Tomorrow never came.
Robert and Connie, both good friends of my parents, Julio and Katie, offered to be godparents for my daughter Laura’s baptism when I was pregnant in 1990. They even purchased Laura’s baby bed and Connie threw me a baby shower at her home. After Laura was born and dunked, we stayed in close contact with the Pachecos for a few years. Robert and Connie would often visit my parents and would bring Laura gifts. In turn, we took them a fruit basket. I remember Robert being a constant jokester like my dad.
Then in 1995, Laura and I moved to Hobbs and we lost contact with Connie and Robert until this past October, when we ran into Connie at a community meeting at the Memorial Building in Portales. I hadn’t seen her in years. We hugged and she commented on how Laura was growing into a beautiful young lady.
She then told us to go visit her and Robert and we promised we would. Then a few weeks ago, I got a call from my mom telling me that Robert had died on New Year’s Day. It was even more sad because Connie had just lost her only son, Robert Jr., a few months before that.
So I finally did take Laura to see her godfather, but not in the way I would have liked.
The morale of this story is obvious. Don’t put off until tomorrow because tomorrow may never come. But even more importantly, I say, we need to slow down more so that we can make time for things we think we don’t have time for. We’ve become so busy in this fast-paced world that we tend to become absorbed in our own little worlds and lose focus with what’s really important. We lose focus with our friends and family, or in this case, extended family.
Isn’t it sad that so many family reunions occur these days at funerals?

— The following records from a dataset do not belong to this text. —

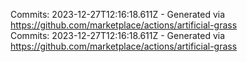 Commits: 2023-12-27T12:16:18.611Z - Generated via https://github.com/marketplace/actions/artificial-grass
<br>
Commits: 2023-12-27T12:16:18.611Z - Generated via https://github.com/marketplace/actions/artificial-grass
<br>
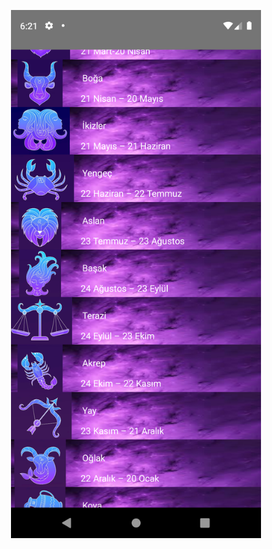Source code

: 
<p align="center">
  <img src="https://github.com/serhatdogann/horoscope/blob/main/Screenshot_1691853691.png" width="400" alt="Açıklama">
</p>
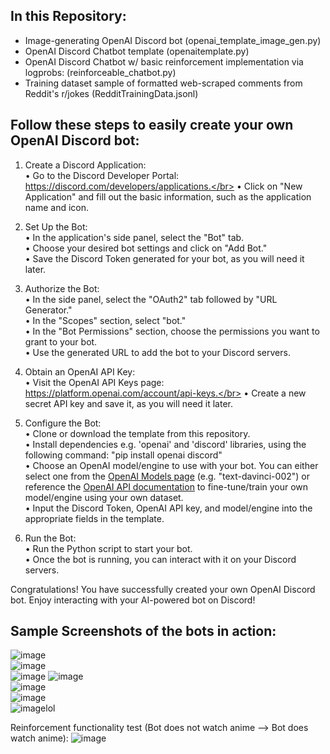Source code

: ## In this Repository:
- Image-generating OpenAI Discord bot (openai_template_image_gen.py) </br>
- OpenAI Discord Chatbot template (openaitemplate.py)</br>
- OpenAI Discord Chatbot w/ basic reinforcement implementation via logprobs: (reinforceable_chatbot.py) </br>
- Training dataset sample of formatted web-scraped comments from Reddit's r/jokes (RedditTrainingData.jsonl) </br>

## Follow these steps to easily create your own OpenAI Discord bot:

1. Create a Discord Application:</br>
• Go to the Discord Developer Portal: https://discord.com/developers/applications.</br>
• Click on "New Application" and fill out the basic information, such as the application name and icon.</br>

2. Set Up the Bot:</br>
• In the application's side panel, select the "Bot" tab.</br>
• Choose your desired bot settings and click on "Add Bot."</br>
• Save the Discord Token generated for your bot, as you will need it later.</br>

3. Authorize the Bot:</br>
• In the side panel, select the "OAuth2" tab followed by "URL Generator."</br>
• In the "Scopes" section, select "bot."</br>
• In the "Bot Permissions" section, choose the permissions you want to grant to your bot.</br>
• Use the generated URL to add the bot to your Discord servers.</br>

4. Obtain an OpenAI API Key:</br>
• Visit the OpenAI API Keys page: https://platform.openai.com/account/api-keys.</br>
• Create a new secret API key and save it, as you will need it later.</br>

5. Configure the Bot:</br>
• Clone or download the template from this repository.</br>
• Install dependencies e.g. 'openai' and 'discord' libraries, using the following command: "pip install openai discord"</br>
• Choose an OpenAI model/engine to use with your bot. You can either select one from the [OpenAI Models page](https://platform.openai.com/docs/models) (e.g. "text-davinci-002") or reference the [OpenAI API documentation](https://platform.openai.com/docs/api-reference) to fine-tune/train your own model/engine using your own dataset.</br>
• Input the Discord Token, OpenAI API key, and model/engine into the appropriate fields in the template.</br>

6. Run the Bot:</br>
• Run the Python script to start your bot.</br>
• Once the bot is running, you can interact with it on your Discord servers.</br>

Congratulations! You have successfully created your own OpenAI Discord bot. Enjoy interacting with your AI-powered bot on Discord!

## Sample Screenshots of the bots in action:
![image](https://user-images.githubusercontent.com/97141856/232136077-f46d58f5-2543-42e2-b563-2bb3bc3721f3.png)</br>
![image](https://user-images.githubusercontent.com/97141856/232140360-30bcc745-58da-4002-a5f1-913482bb7c66.png)</br>
![image](https://user-images.githubusercontent.com/97141856/232141544-bcc695b9-05e5-40c9-8371-51585bb7ee91.png)
![image](https://user-images.githubusercontent.com/97141856/232142257-338d62fe-2e99-40e9-ae92-9ee6932b45f6.png)</br>
![image](https://user-images.githubusercontent.com/97141856/232173908-812449e1-1b7a-48e0-b02a-8392ef97b5db.png)</br>
![image](https://user-images.githubusercontent.com/97141856/232136475-e73a064b-1890-410e-9b84-1ae3ae82ff64.png)</br>
![image](https://user-images.githubusercontent.com/97141856/232136640-5f126203-4b2b-4b2b-b0e9-21bb631203f0.png)lol</br>

Reinforcement functionality test (Bot does not watch anime --> Bot does watch anime): 
![image](https://user-images.githubusercontent.com/97141856/228354274-85183eef-9703-4f58-bc7c-5ec33e56c006.png)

I am glad I took Laura to the funeral though. That’s the first thing my dad told me. He said, “You need to go see Connie,” and he also said that I should let Laura miss school to go to the funeral, and so we went. I hate for Laura to miss school, but this was one of those exceptions because the way I was raised, godparents are considered family.
Also, I’ve become a little concerned in recent years over comments I’ve heard from some youth who say they would not go to a funeral. There seems to be this distance nowadays among youth when it comes to the subject of death and I don’t think that’s good. I think children need to be taught to enjoy life to the fullest, but also be taught to accept death as a natural part of that process, too. For us Christians, it’s really not death anyway.
Children need to witness the sorrows as well as joys in life and so I’m glad Laura went. At the rosary, Laura got an opportunity to learn more about the godfather she never really knew. Adam Pacheco shared some special stories about Robert and I watched Laura listen with interest. Of course it’s not the same thing as having known him in person, but I know she got a good feel for who her godfather was.
From now on though, I’m going to have to start trying to taking action today instead of saying “tomorrow,” because only God knows what the next rising of the sun holds.